[Materials provided]
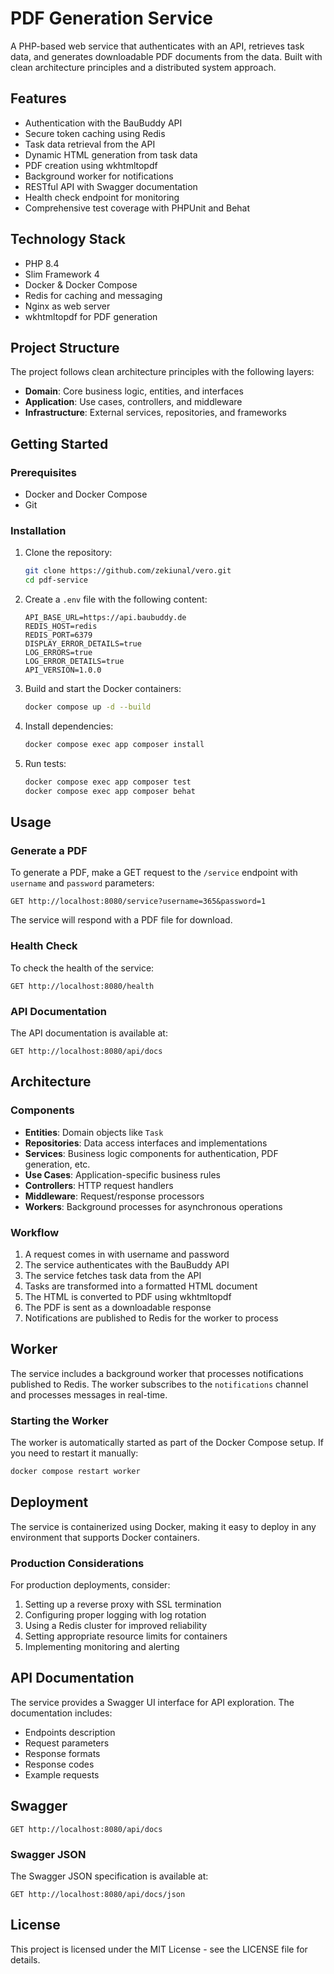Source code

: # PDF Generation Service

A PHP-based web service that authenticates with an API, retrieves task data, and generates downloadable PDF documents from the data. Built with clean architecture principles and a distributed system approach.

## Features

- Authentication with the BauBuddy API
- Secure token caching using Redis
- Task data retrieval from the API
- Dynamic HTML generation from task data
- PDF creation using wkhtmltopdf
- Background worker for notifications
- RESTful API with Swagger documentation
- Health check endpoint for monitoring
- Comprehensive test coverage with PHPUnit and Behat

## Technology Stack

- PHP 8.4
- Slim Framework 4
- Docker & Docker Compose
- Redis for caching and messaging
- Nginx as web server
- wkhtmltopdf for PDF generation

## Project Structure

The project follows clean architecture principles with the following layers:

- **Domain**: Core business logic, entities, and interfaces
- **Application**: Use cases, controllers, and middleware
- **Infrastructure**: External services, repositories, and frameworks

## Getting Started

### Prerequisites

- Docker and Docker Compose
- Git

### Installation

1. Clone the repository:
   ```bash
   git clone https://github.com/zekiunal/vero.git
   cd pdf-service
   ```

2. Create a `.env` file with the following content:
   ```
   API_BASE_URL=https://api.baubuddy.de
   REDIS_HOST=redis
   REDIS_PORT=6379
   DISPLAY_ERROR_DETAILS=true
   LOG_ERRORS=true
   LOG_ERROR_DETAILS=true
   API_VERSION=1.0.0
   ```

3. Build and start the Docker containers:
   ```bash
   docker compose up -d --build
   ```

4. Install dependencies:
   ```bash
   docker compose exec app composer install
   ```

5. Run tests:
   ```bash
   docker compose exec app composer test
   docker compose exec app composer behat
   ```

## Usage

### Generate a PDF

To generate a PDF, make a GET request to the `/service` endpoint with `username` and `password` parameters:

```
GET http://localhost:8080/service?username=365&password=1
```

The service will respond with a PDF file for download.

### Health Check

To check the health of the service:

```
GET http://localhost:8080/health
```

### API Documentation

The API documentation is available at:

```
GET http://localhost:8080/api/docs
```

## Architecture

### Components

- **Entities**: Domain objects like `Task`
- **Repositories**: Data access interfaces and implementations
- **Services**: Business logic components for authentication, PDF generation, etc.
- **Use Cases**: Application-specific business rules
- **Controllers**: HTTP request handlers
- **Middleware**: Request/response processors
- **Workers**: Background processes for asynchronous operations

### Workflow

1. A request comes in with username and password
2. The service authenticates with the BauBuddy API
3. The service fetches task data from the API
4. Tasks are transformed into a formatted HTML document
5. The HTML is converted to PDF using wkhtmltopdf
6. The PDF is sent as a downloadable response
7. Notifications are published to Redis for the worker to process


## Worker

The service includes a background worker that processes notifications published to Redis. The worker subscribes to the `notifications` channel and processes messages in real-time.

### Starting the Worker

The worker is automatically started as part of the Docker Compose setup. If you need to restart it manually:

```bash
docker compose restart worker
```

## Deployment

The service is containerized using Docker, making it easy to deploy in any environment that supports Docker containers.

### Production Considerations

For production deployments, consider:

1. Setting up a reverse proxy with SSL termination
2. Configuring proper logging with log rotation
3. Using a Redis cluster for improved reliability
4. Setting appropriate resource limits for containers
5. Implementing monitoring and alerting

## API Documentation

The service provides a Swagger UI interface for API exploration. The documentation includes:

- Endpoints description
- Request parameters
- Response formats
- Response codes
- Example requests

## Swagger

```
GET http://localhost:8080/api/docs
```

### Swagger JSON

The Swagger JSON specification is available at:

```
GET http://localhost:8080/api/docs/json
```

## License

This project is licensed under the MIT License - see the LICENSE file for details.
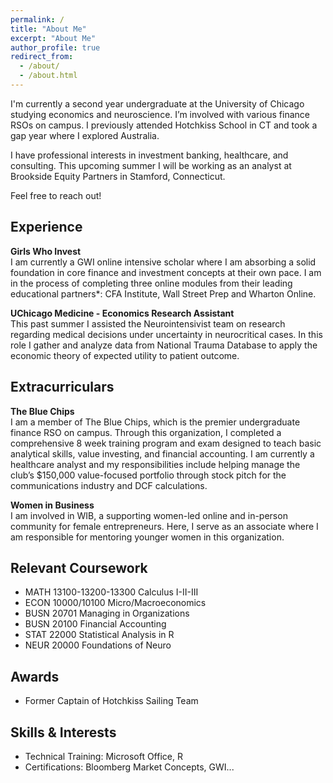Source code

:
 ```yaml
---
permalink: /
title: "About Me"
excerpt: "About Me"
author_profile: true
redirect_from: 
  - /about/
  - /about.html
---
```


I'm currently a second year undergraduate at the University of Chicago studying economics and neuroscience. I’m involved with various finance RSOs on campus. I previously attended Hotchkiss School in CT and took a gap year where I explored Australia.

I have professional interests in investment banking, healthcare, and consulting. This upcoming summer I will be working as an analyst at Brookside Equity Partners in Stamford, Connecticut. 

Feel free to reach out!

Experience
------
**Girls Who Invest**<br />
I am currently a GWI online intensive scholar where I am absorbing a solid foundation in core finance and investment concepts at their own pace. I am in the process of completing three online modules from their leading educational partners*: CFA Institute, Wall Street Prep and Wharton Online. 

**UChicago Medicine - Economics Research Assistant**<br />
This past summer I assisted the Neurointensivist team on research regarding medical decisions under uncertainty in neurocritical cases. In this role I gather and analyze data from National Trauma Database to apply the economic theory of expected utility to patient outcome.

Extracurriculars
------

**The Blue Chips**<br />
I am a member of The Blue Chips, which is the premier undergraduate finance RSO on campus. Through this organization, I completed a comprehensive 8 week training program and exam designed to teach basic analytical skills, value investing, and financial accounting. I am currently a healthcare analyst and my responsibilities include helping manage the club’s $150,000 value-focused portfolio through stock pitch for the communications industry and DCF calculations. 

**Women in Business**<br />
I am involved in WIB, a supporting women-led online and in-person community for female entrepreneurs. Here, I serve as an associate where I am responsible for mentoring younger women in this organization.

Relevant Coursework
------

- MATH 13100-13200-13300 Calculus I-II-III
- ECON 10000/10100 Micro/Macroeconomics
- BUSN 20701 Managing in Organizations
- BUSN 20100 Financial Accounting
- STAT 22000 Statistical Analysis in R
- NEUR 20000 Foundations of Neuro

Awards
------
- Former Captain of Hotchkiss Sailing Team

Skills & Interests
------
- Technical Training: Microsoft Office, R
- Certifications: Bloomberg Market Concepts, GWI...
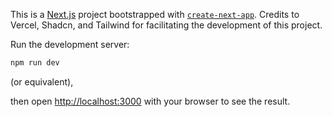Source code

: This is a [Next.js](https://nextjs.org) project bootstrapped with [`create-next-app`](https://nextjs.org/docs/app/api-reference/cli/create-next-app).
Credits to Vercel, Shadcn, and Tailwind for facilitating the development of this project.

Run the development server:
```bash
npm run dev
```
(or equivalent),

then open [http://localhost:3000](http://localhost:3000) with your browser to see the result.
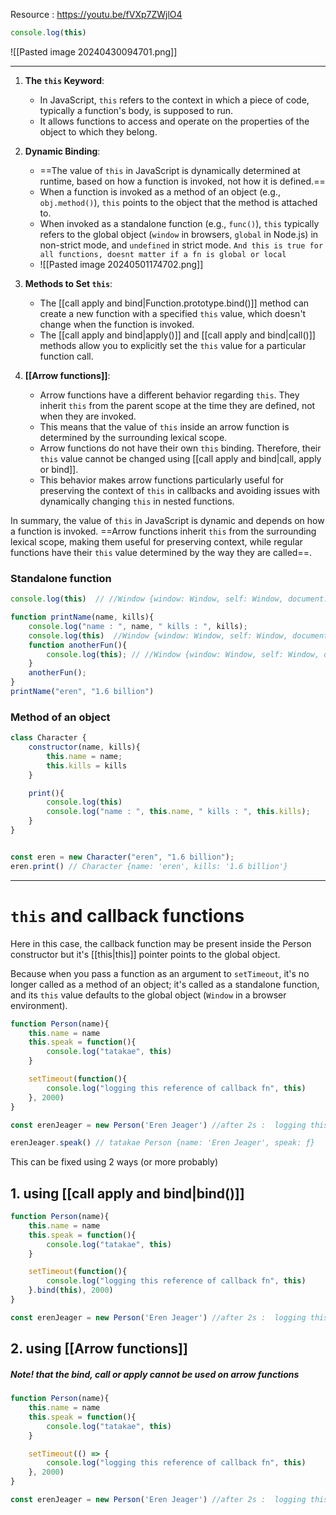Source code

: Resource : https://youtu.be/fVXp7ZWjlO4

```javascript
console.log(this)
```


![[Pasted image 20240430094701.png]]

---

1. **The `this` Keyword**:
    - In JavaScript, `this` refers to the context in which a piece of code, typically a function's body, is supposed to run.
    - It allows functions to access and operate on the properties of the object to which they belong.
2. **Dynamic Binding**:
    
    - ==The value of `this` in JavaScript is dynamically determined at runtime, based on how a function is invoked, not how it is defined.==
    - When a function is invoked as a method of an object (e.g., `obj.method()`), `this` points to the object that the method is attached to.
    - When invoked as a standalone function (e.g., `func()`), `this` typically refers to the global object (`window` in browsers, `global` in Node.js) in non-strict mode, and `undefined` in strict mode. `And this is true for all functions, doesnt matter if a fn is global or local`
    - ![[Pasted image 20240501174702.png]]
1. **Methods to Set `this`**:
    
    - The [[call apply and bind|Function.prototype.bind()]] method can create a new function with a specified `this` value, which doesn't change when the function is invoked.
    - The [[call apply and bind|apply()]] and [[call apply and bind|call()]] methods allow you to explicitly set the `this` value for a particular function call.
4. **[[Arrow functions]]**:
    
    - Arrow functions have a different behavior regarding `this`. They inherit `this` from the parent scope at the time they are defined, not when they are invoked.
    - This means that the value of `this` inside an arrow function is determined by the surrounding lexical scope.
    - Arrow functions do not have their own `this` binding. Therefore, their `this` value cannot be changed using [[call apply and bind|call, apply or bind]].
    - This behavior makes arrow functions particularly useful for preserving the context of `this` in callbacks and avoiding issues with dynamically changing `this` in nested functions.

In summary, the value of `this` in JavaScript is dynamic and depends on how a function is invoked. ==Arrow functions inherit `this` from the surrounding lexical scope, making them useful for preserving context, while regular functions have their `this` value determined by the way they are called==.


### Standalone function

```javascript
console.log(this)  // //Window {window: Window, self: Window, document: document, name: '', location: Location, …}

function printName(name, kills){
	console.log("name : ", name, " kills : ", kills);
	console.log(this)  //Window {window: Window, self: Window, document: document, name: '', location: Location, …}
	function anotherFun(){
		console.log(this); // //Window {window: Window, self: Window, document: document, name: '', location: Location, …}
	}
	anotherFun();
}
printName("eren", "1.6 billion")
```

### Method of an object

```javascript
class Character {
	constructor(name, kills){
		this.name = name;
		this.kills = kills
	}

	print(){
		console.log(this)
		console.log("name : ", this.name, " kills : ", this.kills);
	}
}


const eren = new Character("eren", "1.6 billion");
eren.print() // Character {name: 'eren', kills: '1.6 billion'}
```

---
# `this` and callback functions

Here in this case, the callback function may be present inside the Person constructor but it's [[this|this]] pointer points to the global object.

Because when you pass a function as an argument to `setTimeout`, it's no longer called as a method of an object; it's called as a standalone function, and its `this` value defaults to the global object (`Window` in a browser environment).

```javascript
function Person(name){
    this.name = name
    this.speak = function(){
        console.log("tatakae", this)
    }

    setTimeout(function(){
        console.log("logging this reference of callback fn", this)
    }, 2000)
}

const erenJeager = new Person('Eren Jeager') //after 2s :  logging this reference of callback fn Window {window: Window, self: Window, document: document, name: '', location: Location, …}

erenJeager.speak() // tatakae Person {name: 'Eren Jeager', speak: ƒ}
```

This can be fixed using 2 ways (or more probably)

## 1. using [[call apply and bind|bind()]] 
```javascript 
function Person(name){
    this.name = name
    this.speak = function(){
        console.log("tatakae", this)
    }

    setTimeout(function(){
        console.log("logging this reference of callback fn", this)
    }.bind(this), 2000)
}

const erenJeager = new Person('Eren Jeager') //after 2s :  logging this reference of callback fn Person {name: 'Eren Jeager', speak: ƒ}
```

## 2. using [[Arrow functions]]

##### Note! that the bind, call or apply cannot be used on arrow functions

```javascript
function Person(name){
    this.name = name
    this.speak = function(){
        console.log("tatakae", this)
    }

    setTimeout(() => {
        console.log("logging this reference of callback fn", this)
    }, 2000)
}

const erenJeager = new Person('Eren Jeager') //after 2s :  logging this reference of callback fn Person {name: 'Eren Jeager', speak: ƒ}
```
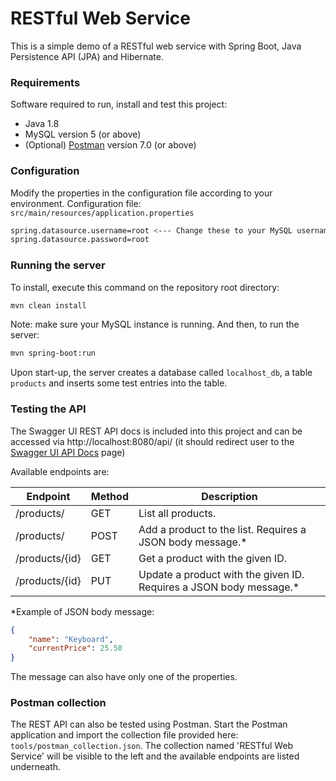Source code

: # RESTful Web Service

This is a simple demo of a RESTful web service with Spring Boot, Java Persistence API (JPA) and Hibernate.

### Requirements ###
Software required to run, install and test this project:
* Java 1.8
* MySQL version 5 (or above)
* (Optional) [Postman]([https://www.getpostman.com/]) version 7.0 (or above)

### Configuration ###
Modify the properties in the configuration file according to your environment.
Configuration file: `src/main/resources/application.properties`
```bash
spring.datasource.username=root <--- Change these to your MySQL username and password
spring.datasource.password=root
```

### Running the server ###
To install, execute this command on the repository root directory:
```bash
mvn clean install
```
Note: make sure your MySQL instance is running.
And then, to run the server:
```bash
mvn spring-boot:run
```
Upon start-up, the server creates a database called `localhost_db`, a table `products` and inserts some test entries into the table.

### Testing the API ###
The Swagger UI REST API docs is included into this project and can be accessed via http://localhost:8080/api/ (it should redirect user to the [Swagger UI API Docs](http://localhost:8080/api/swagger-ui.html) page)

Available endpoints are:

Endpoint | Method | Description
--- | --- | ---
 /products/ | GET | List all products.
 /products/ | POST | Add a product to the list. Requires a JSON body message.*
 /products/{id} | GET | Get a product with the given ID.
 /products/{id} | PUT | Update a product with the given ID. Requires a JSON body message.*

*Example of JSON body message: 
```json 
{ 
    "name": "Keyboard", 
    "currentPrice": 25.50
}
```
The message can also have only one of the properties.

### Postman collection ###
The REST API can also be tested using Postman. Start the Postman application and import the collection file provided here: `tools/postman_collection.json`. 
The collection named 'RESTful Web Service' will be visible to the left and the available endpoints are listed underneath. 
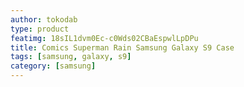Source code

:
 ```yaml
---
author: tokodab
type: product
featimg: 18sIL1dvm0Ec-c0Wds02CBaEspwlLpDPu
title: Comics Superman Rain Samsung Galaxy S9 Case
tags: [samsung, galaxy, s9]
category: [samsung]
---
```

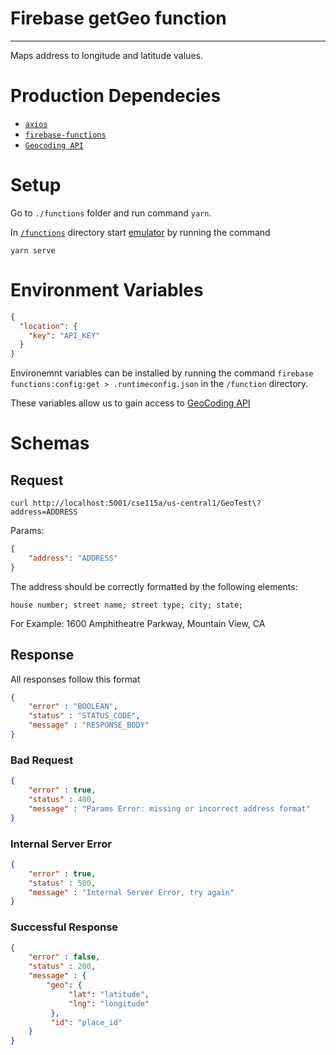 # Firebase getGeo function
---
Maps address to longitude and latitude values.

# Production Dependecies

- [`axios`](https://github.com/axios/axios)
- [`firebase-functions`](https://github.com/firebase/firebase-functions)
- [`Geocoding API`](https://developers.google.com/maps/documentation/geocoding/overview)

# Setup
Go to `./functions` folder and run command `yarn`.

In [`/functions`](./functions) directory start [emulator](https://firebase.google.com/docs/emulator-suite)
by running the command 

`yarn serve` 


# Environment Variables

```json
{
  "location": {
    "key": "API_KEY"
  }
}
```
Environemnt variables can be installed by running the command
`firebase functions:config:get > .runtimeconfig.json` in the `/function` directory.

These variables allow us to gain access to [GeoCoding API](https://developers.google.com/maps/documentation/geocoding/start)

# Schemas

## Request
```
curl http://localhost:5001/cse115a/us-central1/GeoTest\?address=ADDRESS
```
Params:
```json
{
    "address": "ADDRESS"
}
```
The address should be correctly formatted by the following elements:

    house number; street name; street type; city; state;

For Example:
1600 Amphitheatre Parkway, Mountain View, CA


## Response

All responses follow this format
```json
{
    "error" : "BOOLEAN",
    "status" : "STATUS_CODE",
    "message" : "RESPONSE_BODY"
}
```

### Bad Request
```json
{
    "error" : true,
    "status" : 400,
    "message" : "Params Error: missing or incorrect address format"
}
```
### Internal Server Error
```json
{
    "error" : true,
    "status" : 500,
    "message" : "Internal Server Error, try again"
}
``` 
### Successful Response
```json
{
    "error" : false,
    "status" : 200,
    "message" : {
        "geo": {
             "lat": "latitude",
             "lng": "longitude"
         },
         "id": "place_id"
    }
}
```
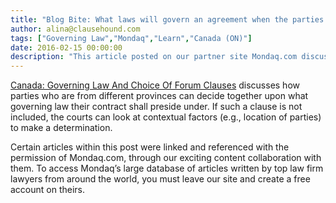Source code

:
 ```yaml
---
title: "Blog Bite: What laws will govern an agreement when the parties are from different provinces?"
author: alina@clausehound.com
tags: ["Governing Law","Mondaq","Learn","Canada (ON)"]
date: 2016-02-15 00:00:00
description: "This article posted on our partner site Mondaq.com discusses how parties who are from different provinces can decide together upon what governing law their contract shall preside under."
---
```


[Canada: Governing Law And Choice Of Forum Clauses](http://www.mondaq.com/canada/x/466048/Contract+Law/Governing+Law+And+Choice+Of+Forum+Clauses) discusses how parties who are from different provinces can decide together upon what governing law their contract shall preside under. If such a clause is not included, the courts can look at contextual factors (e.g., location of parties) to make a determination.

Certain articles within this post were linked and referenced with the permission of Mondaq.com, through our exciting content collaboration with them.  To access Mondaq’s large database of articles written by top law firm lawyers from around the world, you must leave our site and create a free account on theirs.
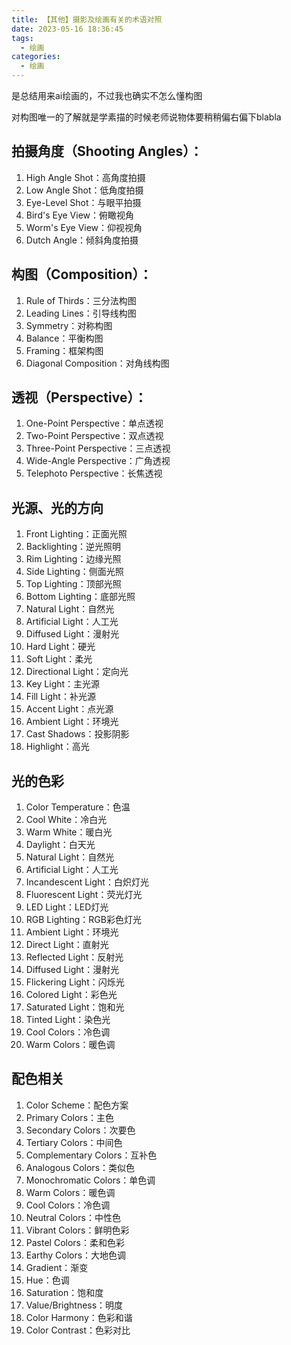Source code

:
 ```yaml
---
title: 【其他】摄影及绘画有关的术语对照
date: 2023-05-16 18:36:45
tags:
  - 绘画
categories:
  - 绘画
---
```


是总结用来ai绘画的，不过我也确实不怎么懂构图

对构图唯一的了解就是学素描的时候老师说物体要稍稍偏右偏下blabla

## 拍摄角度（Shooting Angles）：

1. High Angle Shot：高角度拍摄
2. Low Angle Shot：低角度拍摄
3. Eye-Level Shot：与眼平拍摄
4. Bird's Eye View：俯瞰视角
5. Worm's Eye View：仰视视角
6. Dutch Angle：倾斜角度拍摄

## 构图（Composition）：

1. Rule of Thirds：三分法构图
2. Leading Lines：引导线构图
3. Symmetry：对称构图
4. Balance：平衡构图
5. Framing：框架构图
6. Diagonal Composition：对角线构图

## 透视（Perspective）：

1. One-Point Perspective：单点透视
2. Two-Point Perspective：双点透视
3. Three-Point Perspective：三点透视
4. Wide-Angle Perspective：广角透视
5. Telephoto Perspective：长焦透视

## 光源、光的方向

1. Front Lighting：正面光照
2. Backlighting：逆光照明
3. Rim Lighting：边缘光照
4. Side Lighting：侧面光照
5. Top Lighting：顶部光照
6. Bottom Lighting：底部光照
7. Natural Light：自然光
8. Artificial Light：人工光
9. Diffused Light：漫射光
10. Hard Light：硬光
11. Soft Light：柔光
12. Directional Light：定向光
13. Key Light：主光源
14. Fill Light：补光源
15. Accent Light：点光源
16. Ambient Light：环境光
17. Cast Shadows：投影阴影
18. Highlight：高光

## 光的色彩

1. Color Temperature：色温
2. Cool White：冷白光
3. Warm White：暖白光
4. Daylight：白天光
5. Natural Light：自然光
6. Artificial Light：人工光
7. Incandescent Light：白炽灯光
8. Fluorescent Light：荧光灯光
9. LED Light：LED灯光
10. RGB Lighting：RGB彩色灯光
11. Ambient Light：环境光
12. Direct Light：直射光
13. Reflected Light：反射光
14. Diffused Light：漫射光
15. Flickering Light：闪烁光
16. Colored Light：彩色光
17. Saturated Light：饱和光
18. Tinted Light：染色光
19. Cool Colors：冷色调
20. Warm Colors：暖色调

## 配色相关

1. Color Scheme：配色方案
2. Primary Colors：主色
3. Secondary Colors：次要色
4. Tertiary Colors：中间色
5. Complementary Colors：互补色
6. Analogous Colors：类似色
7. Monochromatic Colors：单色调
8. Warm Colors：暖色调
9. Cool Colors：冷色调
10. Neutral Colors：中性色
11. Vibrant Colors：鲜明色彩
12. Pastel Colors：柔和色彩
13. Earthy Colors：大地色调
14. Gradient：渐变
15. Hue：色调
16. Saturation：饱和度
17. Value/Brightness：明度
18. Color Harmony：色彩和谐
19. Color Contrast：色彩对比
[/Materials provided]
* Instructions to follow *
Your answer must be the lines above from the one containing "6. Dutch Angle：倾斜角度拍摄" to the one containing "2. Two-Point Perspective：双点透视", both included, restated word for word.

* Result for this exercise *
6. Dutch Angle：倾斜角度拍摄

## 构图（Composition）：

1. Rule of Thirds：三分法构图
2. Leading Lines：引导线构图
3. Symmetry：对称构图
4. Balance：平衡构图
5. Framing：框架构图
6. Diagonal Composition：对角线构图

## 透视（Perspective）：

1. One-Point Perspective：单点透视
2. Two-Point Perspective：双点透视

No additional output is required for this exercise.